Yes, with appropriate framing and as one input among several. Validated Big Five instruments (NEO-PI-R, IPIP-NEO, Hogan Personality Inventory, BFI-2) have meta-analytic predictive validities for job performance that are real, replicated, and decision-relevant. Conscientiousness is the most consistent predictor across job families; other traits add incremental validity in specific roles. Combine Big Five data with structured interviews, work samples, cognitive-ability assessment, and reference checks — that combination outperforms any single method. Do not use Big Five as a primary screen on its own; the effect sizes are real but modest at the individual level.
Q: What is the difference between the Big Five and the Five-Factor Model?
The terms are essentially synonymous in current usage. The “Big Five” terminology comes from the lexical tradition (Goldberg) and emphasizes the five-factor structure as discovered through factor analysis of trait adjectives. The “Five-Factor Model” terminology comes from the questionnaire tradition (Costa and McCrae) and emphasizes the five-factor structure as instantiated in inventories like the NEO-PI-R. The two traditions converged on the same five dimensions, so the labels are interchangeable in modern practice.

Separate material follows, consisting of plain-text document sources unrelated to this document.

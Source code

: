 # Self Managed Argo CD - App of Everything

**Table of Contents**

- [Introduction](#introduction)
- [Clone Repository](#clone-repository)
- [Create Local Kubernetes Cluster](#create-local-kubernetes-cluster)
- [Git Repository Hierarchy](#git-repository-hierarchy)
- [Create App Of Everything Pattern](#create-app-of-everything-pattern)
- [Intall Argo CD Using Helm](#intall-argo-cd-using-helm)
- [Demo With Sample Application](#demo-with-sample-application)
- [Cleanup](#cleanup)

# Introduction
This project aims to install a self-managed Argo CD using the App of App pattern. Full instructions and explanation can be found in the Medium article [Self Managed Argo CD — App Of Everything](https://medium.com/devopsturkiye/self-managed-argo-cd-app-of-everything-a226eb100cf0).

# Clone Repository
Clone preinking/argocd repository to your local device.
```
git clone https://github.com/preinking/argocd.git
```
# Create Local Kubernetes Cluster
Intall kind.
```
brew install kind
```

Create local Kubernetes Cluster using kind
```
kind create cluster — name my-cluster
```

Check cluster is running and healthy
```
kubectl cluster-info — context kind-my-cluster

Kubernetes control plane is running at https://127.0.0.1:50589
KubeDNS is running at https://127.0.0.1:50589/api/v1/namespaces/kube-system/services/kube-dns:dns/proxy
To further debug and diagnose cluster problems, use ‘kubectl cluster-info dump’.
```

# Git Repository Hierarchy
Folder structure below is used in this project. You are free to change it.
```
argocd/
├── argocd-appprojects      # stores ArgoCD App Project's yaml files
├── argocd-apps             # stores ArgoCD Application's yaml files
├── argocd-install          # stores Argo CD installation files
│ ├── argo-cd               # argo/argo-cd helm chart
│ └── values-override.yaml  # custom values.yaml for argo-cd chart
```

Q: Is the Big Five better than HEXACO?
This is an open scholarly question. HEXACO adds a sixth factor (Honesty-Humility) that captures meaningful variance in honesty, modesty, fairness, and lack of greed — variance that the Big Five Agreeableness factor only partially captures. There is reasonable empirical support for HEXACO as an alternative to the Big Five, particularly for predicting outcomes related to integrity, ethical behavior, and dark-side personality. For most general personality-assessment purposes, the Big Five remains the established consensus and either model is a defensible choice over typological alternatives.
Q: How accurate is a free 10-question Big Five quiz online?
Short Big Five inventories (10-item BFI-10, 15-item TIPI, etc.) are reasonably good for research screening and rough self-knowledge but lose meaningful information compared with full-length instruments. Test-retest reliabilities are lower, internal consistency is lower, and the ability to distinguish closely related facets within each domain is essentially absent. For hiring or coaching decisions, use a full-length validated instrument (full NEO-PI-R or equivalent). For casual self-exploration, a short online Big Five inventory is much better than an MBTI quiz but should not be over-interpreted.
Q: Did the replication crisis affect Big Five research?
Yes, but the Big Five literature came through the replication crisis substantially better than most of social psychology. The Soto 2019 Life Outcomes of Personality Replication Project preregistered direct replications of 78 trait-outcome links and found 87 percent replicated significantly in the predicted direction, with effect sizes about 77 percent of original magnitudes. Compared with the 36 percent replication rate found in the Open Science Collaboration’s 2015 mass replication, the Big Five literature is unusually robust. The structural finding (factor analyses reliably yield five factors across cultures) is the most replicated result in personality psychology. Some specific trait-outcome links and some boutique applications of Big Five measurement have failed individual replications, but the core framework has held up.